== Segment start ==

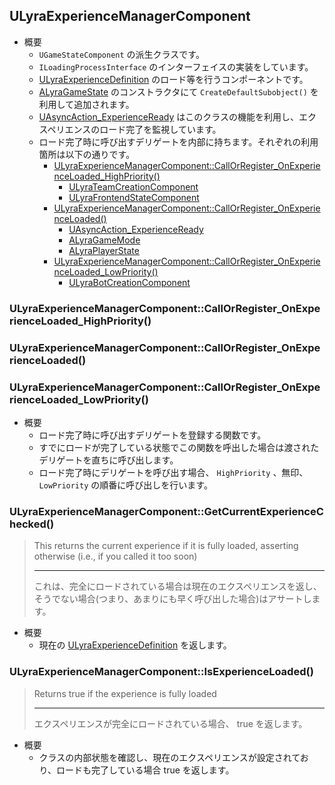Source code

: ## ULyraExperienceManagerComponent

* 概要
	* `UGameStateComponent` の派生クラスです。
	* `ILoadingProcessInterface` のインターフェイスの実装をしています。
	* [ULyraExperienceDefinition] のロード等を行うコンポーネントです。
	* [ALyraGameState] のコンストラクタにて `CreateDefaultSubobject()` を利用して追加されます。
	* [UAsyncAction_ExperienceReady] はこのクラスの機能を利用し、エクスペリエンスのロード完了を監視しています。
	* ロード完了時に呼び出すデリゲートを内部に持ちます。それぞれの利用箇所は以下の通りです。
		* [ULyraExperienceManagerComponent::CallOrRegister_OnExperienceLoaded_HighPriority()]
			* [ULyraTeamCreationComponent]
			* [ULyraFrontendStateComponent]
		* [ULyraExperienceManagerComponent::CallOrRegister_OnExperienceLoaded()]
			* [UAsyncAction_ExperienceReady]
			* [ALyraGameMode]
			* [ALyraPlayerState]
		* [ULyraExperienceManagerComponent::CallOrRegister_OnExperienceLoaded_LowPriority()]
			* [ULyraBotCreationComponent]


### ULyraExperienceManagerComponent::CallOrRegister_OnExperienceLoaded_HighPriority()
### ULyraExperienceManagerComponent::CallOrRegister_OnExperienceLoaded()
### ULyraExperienceManagerComponent::CallOrRegister_OnExperienceLoaded_LowPriority()

* 概要
	* ロード完了時に呼び出すデリゲートを登録する関数です。
	* すでにロードが完了している状態でこの関数を呼出した場合は渡されたデリゲートを直ちに呼び出します。
	* ロード完了時にデリゲートを呼び出す場合、 `HighPriority` 、無印、 `LowPriority` の順番に呼び出しを行います。

### ULyraExperienceManagerComponent::GetCurrentExperienceChecked()

> This returns the current experience if it is fully loaded, asserting otherwise (i.e., if you called it too soon)  
> 
> ----
> これは、完全にロードされている場合は現在のエクスペリエンスを返し、そうでない場合(つまり、あまりにも早く呼び出した場合)はアサートします。

* 概要
	* 現在の [ULyraExperienceDefinition] を返します。

### ULyraExperienceManagerComponent::IsExperienceLoaded()

> Returns true if the experience is fully loaded  
> 
> ----
> エクスペリエンスが完全にロードされている場合、 true を返します。  

* 概要
	* クラスの内部状態を確認し、現在のエクスペリエンスが設定されており、ロードも完了している場合 true を返します。



<!--- ページ内のリンク --->

<!--- 自前の画像へのリンク --->

<!--- generated --->
[ULyraBotCreationComponent]: ../../Lyra/Etc/ULyraBotCreationComponent.md#ulyrabotcreationcomponent
[ULyraFrontendStateComponent]: ../../Lyra/Etc/ULyraFrontendStateComponent.md#ulyrafrontendstatecomponent
[ULyraTeamCreationComponent]: ../../Lyra/Etc/ULyraTeamCreationComponent.md#ulyrateamcreationcomponent
[UAsyncAction_ExperienceReady]: ../../Lyra/Experience/UAsyncAction_ExperienceReady.md#uasyncactionexperienceready
[ULyraExperienceDefinition]: ../../Lyra/Experience/ULyraExperienceDefinition.md#ulyraexperiencedefinition
[ULyraExperienceManagerComponent::CallOrRegister_OnExperienceLoaded_HighPriority()]: ../../Lyra/Experience/ULyraExperienceManagerComponent.md#ulyraexperiencemanagercomponentcallorregisteronexperienceloadedhighpriority
[ULyraExperienceManagerComponent::CallOrRegister_OnExperienceLoaded()]: ../../Lyra/Experience/ULyraExperienceManagerComponent.md#ulyraexperiencemanagercomponentcallorregisteronexperienceloaded
[ULyraExperienceManagerComponent::CallOrRegister_OnExperienceLoaded_LowPriority()]: ../../Lyra/Experience/ULyraExperienceManagerComponent.md#ulyraexperiencemanagercomponentcallorregisteronexperienceloadedlowpriority
[ALyraGameMode]: ../../Lyra/GameplayFramework/ALyraGameMode.md#alyragamemode
[ALyraGameState]: ../../Lyra/GameplayFramework/ALyraGameState.md#alyragamestate
[ALyraPlayerState]: ../../Lyra/GameplayFramework/ALyraPlayerState.md#alyraplayerstate
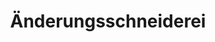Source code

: ---
title: "Änderungsschneiderei"
url: /wien/aenderungsschneiderei-lainzer-strasse/
shop: Schneiderei
---
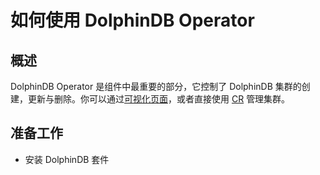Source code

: # 如何使用 DolphinDB Operator

## 概述

DolphinDB Operator 是组件中最重要的部分，它控制了 DolphinDB 集群的创建，更新与删除。你可以通过[可视化页面](./dolphindb_cloud_portal.md)，或者直接使用 [CR](./k8s_DDB_CR_clusters.md) 管理集群。

## 准备工作

- 安装 DolphinDB 套件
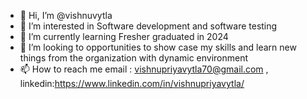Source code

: - 👋 Hi, I’m @vishnuvytla
- 👀 I’m interested in Software development and software testing
- 🌱 I’m currently learning Fresher graduated in 2024
- 👀 I’m looking to opportunities to show case my skills and learn new things from the organization with dynamic environment
- 📫 How to reach me email : vishnupriyavytla70@gmail.com  , linkedin:https://www.linkedin.com/in/vishnupriyavytla/


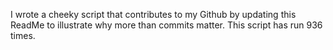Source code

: I wrote a cheeky script that contributes to my Github by updating this ReadMe to illustrate why more than commits matter. This script has run 936 times.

== Segment end ==

• [Problem description]: Once the pictures are removed, reproduce the remaining entries above exactly.

• [Task solution]:
Source code

: ## ULyraExperienceManagerComponent

* 概要
	* `UGameStateComponent` の派生クラスです。
	* `ILoadingProcessInterface` のインターフェイスの実装をしています。
	* [ULyraExperienceDefinition] のロード等を行うコンポーネントです。
	* [ALyraGameState] のコンストラクタにて `CreateDefaultSubobject()` を利用して追加されます。
	* [UAsyncAction_ExperienceReady] はこのクラスの機能を利用し、エクスペリエンスのロード完了を監視しています。
	* ロード完了時に呼び出すデリゲートを内部に持ちます。それぞれの利用箇所は以下の通りです。
		* [ULyraExperienceManagerComponent::CallOrRegister_OnExperienceLoaded_HighPriority()]
			* [ULyraTeamCreationComponent]
			* [ULyraFrontendStateComponent]
		* [ULyraExperienceManagerComponent::CallOrRegister_OnExperienceLoaded()]
			* [UAsyncAction_ExperienceReady]
			* [ALyraGameMode]
			* [ALyraPlayerState]
		* [ULyraExperienceManagerComponent::CallOrRegister_OnExperienceLoaded_LowPriority()]
			* [ULyraBotCreationComponent]


### ULyraExperienceManagerComponent::CallOrRegister_OnExperienceLoaded_HighPriority()
### ULyraExperienceManagerComponent::CallOrRegister_OnExperienceLoaded()
### ULyraExperienceManagerComponent::CallOrRegister_OnExperienceLoaded_LowPriority()

* 概要
	* ロード完了時に呼び出すデリゲートを登録する関数です。
	* すでにロードが完了している状態でこの関数を呼出した場合は渡されたデリゲートを直ちに呼び出します。
	* ロード完了時にデリゲートを呼び出す場合、 `HighPriority` 、無印、 `LowPriority` の順番に呼び出しを行います。

### ULyraExperienceManagerComponent::GetCurrentExperienceChecked()

> This returns the current experience if it is fully loaded, asserting otherwise (i.e., if you called it too soon)  
> 
> ----
> これは、完全にロードされている場合は現在のエクスペリエンスを返し、そうでない場合(つまり、あまりにも早く呼び出した場合)はアサートします。

* 概要
	* 現在の [ULyraExperienceDefinition] を返します。

### ULyraExperienceManagerComponent::IsExperienceLoaded()

> Returns true if the experience is fully loaded  
> 
> ----
> エクスペリエンスが完全にロードされている場合、 true を返します。  

* 概要
	* クラスの内部状態を確認し、現在のエクスペリエンスが設定されており、ロードも完了している場合 true を返します。



<!--- ページ内のリンク --->

<!--- 自前の画像へのリンク --->

<!--- generated --->
[ULyraBotCreationComponent]: ../../Lyra/Etc/ULyraBotCreationComponent.md#ulyrabotcreationcomponent
[ULyraFrontendStateComponent]: ../../Lyra/Etc/ULyraFrontendStateComponent.md#ulyrafrontendstatecomponent
[ULyraTeamCreationComponent]: ../../Lyra/Etc/ULyraTeamCreationComponent.md#ulyrateamcreationcomponent
[UAsyncAction_ExperienceReady]: ../../Lyra/Experience/UAsyncAction_ExperienceReady.md#uasyncactionexperienceready
[ULyraExperienceDefinition]: ../../Lyra/Experience/ULyraExperienceDefinition.md#ulyraexperiencedefinition
[ULyraExperienceManagerComponent::CallOrRegister_OnExperienceLoaded_HighPriority()]: ../../Lyra/Experience/ULyraExperienceManagerComponent.md#ulyraexperiencemanagercomponentcallorregisteronexperienceloadedhighpriority
[ULyraExperienceManagerComponent::CallOrRegister_OnExperienceLoaded()]: ../../Lyra/Experience/ULyraExperienceManagerComponent.md#ulyraexperiencemanagercomponentcallorregisteronexperienceloaded
[ULyraExperienceManagerComponent::CallOrRegister_OnExperienceLoaded_LowPriority()]: ../../Lyra/Experience/ULyraExperienceManagerComponent.md#ulyraexperiencemanagercomponentcallorregisteronexperienceloadedlowpriority
[ALyraGameMode]: ../../Lyra/GameplayFramework/ALyraGameMode.md#alyragamemode
[ALyraGameState]: ../../Lyra/GameplayFramework/ALyraGameState.md#alyragamestate
[ALyraPlayerState]: ../../Lyra/GameplayFramework/ALyraPlayerState.md#alyraplayerstate
Source code

: ---
title: "Änderungsschneiderei"
url: /wien/aenderungsschneiderei-lainzer-strasse/
shop: Schneiderei
---
Source code

: # 如何使用 DolphinDB Operator

## 概述

DolphinDB Operator 是组件中最重要的部分，它控制了 DolphinDB 集群的创建，更新与删除。你可以通过[可视化页面](./dolphindb_cloud_portal.md)，或者直接使用 [CR](./k8s_DDB_CR_clusters.md) 管理集群。

## 准备工作

- 安装 DolphinDB 套件
Source code

: - 👋 Hi, I’m @vishnuvytla
- 👀 I’m interested in Software development and software testing
- 🌱 I’m currently learning Fresher graduated in 2024
- 👀 I’m looking to opportunities to show case my skills and learn new things from the organization with dynamic environment
- 📫 How to reach me email : vishnupriyavytla70@gmail.com  , linkedin:https://www.linkedin.com/in/vishnupriyavytla/


Source code

: I wrote a cheeky script that contributes to my Github by updating this ReadMe to illustrate why more than commits matter. This script has run 936 times.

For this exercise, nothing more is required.